What you need to do: Reproduce the whole listing below exactly.

Record set:
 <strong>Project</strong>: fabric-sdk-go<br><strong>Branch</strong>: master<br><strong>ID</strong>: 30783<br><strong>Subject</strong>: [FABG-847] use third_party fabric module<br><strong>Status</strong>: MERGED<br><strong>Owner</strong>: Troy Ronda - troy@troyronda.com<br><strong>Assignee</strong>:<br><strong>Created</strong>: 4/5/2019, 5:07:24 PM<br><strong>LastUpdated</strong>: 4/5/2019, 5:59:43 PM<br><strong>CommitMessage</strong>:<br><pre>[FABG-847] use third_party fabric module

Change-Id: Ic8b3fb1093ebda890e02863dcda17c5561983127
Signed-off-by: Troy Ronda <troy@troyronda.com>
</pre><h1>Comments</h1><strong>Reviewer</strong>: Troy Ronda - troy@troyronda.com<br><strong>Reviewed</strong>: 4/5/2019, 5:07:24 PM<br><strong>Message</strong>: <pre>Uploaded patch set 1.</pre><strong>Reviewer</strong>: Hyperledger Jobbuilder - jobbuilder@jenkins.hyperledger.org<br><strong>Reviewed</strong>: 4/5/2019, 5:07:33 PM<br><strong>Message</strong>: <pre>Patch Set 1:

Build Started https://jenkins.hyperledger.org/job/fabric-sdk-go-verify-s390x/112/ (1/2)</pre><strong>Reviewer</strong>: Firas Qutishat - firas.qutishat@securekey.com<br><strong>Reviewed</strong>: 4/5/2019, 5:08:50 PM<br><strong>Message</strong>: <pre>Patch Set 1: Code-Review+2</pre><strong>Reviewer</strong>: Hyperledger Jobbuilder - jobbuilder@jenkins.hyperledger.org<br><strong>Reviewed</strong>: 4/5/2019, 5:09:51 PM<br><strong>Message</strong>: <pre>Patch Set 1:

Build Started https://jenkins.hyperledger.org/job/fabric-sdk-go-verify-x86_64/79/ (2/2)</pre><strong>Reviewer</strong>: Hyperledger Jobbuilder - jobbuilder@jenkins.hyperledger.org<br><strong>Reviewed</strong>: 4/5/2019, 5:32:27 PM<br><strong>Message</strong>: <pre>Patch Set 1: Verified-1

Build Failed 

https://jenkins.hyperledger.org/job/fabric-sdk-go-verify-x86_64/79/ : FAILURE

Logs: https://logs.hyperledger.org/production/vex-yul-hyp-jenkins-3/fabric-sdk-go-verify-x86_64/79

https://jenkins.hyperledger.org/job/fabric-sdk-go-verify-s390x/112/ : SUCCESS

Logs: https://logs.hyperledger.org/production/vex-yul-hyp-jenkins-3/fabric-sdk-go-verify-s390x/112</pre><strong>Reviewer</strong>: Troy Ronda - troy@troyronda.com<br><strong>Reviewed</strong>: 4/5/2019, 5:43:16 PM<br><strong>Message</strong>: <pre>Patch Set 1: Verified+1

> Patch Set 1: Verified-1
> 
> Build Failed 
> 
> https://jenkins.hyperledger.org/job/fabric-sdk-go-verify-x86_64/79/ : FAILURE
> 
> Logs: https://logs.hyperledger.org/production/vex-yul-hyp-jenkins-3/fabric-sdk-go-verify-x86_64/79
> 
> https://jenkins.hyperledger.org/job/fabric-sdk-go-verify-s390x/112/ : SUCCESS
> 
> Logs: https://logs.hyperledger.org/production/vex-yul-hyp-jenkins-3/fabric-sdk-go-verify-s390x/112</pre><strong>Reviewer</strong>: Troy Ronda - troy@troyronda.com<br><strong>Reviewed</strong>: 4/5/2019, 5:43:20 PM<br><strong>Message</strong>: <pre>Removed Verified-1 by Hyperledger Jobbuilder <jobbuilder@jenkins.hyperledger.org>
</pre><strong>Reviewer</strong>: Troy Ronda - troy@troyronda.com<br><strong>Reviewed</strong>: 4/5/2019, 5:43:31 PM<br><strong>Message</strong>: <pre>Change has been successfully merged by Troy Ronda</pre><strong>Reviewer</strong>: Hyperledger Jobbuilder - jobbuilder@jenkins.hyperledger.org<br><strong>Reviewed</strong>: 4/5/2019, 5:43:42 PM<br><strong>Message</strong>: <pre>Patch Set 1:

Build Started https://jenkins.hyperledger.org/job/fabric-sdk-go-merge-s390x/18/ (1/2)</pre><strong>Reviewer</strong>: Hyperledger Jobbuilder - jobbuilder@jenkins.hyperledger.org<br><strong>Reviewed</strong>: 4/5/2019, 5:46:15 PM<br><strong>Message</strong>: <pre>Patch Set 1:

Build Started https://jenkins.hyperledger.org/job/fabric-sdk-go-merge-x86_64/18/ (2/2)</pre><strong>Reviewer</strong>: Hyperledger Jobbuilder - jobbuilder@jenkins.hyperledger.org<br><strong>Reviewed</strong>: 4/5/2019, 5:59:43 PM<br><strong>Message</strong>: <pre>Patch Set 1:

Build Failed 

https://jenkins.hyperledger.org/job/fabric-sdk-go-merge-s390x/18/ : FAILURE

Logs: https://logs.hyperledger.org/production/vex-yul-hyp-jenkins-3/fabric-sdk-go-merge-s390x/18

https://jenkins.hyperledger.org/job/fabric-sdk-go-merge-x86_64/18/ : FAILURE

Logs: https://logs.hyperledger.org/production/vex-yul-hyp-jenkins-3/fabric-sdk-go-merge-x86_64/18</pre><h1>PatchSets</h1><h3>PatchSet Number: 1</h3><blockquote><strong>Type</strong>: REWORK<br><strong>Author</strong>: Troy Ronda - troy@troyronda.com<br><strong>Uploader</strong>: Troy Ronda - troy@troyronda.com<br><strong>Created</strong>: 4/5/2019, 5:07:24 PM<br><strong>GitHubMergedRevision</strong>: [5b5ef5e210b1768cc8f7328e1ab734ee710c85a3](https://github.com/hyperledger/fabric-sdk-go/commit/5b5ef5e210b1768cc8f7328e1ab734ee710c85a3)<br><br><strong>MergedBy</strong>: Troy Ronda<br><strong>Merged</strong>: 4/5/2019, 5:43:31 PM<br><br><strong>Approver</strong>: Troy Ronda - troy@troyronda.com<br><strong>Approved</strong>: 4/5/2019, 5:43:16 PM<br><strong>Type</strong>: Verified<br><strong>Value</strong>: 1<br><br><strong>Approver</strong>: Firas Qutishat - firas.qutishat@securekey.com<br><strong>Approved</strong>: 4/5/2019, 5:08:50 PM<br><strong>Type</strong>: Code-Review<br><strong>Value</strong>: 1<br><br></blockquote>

Answer for this exercise:
 <strong>Project</strong>: fabric-sdk-go<br><strong>Branch</strong>: master<br><strong>ID</strong>: 30783<br><strong>Subject</strong>: [FABG-847] use third_party fabric module<br><strong>Status</strong>: MERGED<br><strong>Owner</strong>: Troy Ronda - troy@troyronda.com<br><strong>Assignee</strong>:<br><strong>Created</strong>: 4/5/2019, 5:07:24 PM<br><strong>LastUpdated</strong>: 4/5/2019, 5:59:43 PM<br><strong>CommitMessage</strong>:<br><pre>[FABG-847] use third_party fabric module

Change-Id: Ic8b3fb1093ebda890e02863dcda17c5561983127
Signed-off-by: Troy Ronda <troy@troyronda.com>
</pre><h1>Comments</h1><strong>Reviewer</strong>: Troy Ronda - troy@troyronda.com<br><strong>Reviewed</strong>: 4/5/2019, 5:07:24 PM<br><strong>Message</strong>: <pre>Uploaded patch set 1.</pre><strong>Reviewer</strong>: Hyperledger Jobbuilder - jobbuilder@jenkins.hyperledger.org<br><strong>Reviewed</strong>: 4/5/2019, 5:07:33 PM<br><strong>Message</strong>: <pre>Patch Set 1:

Build Started https://jenkins.hyperledger.org/job/fabric-sdk-go-verify-s390x/112/ (1/2)</pre><strong>Reviewer</strong>: Firas Qutishat - firas.qutishat@securekey.com<br><strong>Reviewed</strong>: 4/5/2019, 5:08:50 PM<br><strong>Message</strong>: <pre>Patch Set 1: Code-Review+2</pre><strong>Reviewer</strong>: Hyperledger Jobbuilder - jobbuilder@jenkins.hyperledger.org<br><strong>Reviewed</strong>: 4/5/2019, 5:09:51 PM<br><strong>Message</strong>: <pre>Patch Set 1:

Build Started https://jenkins.hyperledger.org/job/fabric-sdk-go-verify-x86_64/79/ (2/2)</pre><strong>Reviewer</strong>: Hyperledger Jobbuilder - jobbuilder@jenkins.hyperledger.org<br><strong>Reviewed</strong>: 4/5/2019, 5:32:27 PM<br><strong>Message</strong>: <pre>Patch Set 1: Verified-1

Build Failed 

https://jenkins.hyperledger.org/job/fabric-sdk-go-verify-x86_64/79/ : FAILURE

Logs: https://logs.hyperledger.org/production/vex-yul-hyp-jenkins-3/fabric-sdk-go-verify-x86_64/79

https://jenkins.hyperledger.org/job/fabric-sdk-go-verify-s390x/112/ : SUCCESS

Logs: https://logs.hyperledger.org/production/vex-yul-hyp-jenkins-3/fabric-sdk-go-verify-s390x/112</pre><strong>Reviewer</strong>: Troy Ronda - troy@troyronda.com<br><strong>Reviewed</strong>: 4/5/2019, 5:43:16 PM<br><strong>Message</strong>: <pre>Patch Set 1: Verified+1

> Patch Set 1: Verified-1
> 
> Build Failed 
> 
> https://jenkins.hyperledger.org/job/fabric-sdk-go-verify-x86_64/79/ : FAILURE
> 
> Logs: https://logs.hyperledger.org/production/vex-yul-hyp-jenkins-3/fabric-sdk-go-verify-x86_64/79
> 
> https://jenkins.hyperledger.org/job/fabric-sdk-go-verify-s390x/112/ : SUCCESS
> 
> Logs: https://logs.hyperledger.org/production/vex-yul-hyp-jenkins-3/fabric-sdk-go-verify-s390x/112</pre><strong>Reviewer</strong>: Troy Ronda - troy@troyronda.com<br><strong>Reviewed</strong>: 4/5/2019, 5:43:20 PM<br><strong>Message</strong>: <pre>Removed Verified-1 by Hyperledger Jobbuilder <jobbuilder@jenkins.hyperledger.org>
</pre><strong>Reviewer</strong>: Troy Ronda - troy@troyronda.com<br><strong>Reviewed</strong>: 4/5/2019, 5:43:31 PM<br><strong>Message</strong>: <pre>Change has been successfully merged by Troy Ronda</pre><strong>Reviewer</strong>: Hyperledger Jobbuilder - jobbuilder@jenkins.hyperledger.org<br><strong>Reviewed</strong>: 4/5/2019, 5:43:42 PM<br><strong>Message</strong>: <pre>Patch Set 1:

Build Started https://jenkins.hyperledger.org/job/fabric-sdk-go-merge-s390x/18/ (1/2)</pre><strong>Reviewer</strong>: Hyperledger Jobbuilder - jobbuilder@jenkins.hyperledger.org<br><strong>Reviewed</strong>: 4/5/2019, 5:46:15 PM<br><strong>Message</strong>: <pre>Patch Set 1:

Build Started https://jenkins.hyperledger.org/job/fabric-sdk-go-merge-x86_64/18/ (2/2)</pre><strong>Reviewer</strong>: Hyperledger Jobbuilder - jobbuilder@jenkins.hyperledger.org<br><strong>Reviewed</strong>: 4/5/2019, 5:59:43 PM<br><strong>Message</strong>: <pre>Patch Set 1:

Build Failed 

https://jenkins.hyperledger.org/job/fabric-sdk-go-merge-s390x/18/ : FAILURE

Logs: https://logs.hyperledger.org/production/vex-yul-hyp-jenkins-3/fabric-sdk-go-merge-s390x/18

https://jenkins.hyperledger.org/job/fabric-sdk-go-merge-x86_64/18/ : FAILURE

Logs: https://logs.hyperledger.org/production/vex-yul-hyp-jenkins-3/fabric-sdk-go-merge-x86_64/18</pre><h1>PatchSets</h1><h3>PatchSet Number: 1</h3><blockquote><strong>Type</strong>: REWORK<br><strong>Author</strong>: Troy Ronda - troy@troyronda.com<br><strong>Uploader</strong>: Troy Ronda - troy@troyronda.com<br><strong>Created</strong>: 4/5/2019, 5:07:24 PM<br><strong>GitHubMergedRevision</strong>: [5b5ef5e210b1768cc8f7328e1ab734ee710c85a3](https://github.com/hyperledger/fabric-sdk-go/commit/5b5ef5e210b1768cc8f7328e1ab734ee710c85a3)<br><br><strong>MergedBy</strong>: Troy Ronda<br><strong>Merged</strong>: 4/5/2019, 5:43:31 PM<br><br><strong>Approver</strong>: Troy Ronda - troy@troyronda.com<br><strong>Approved</strong>: 4/5/2019, 5:43:16 PM<br><strong>Type</strong>: Verified<br><strong>Value</strong>: 1<br><br><strong>Approver</strong>: Firas Qutishat - firas.qutishat@securekey.com<br><strong>Approved</strong>: 4/5/2019, 5:08:50 PM<br><strong>Type</strong>: Code-Review<br><strong>Value</strong>: 1<br><br></blockquote>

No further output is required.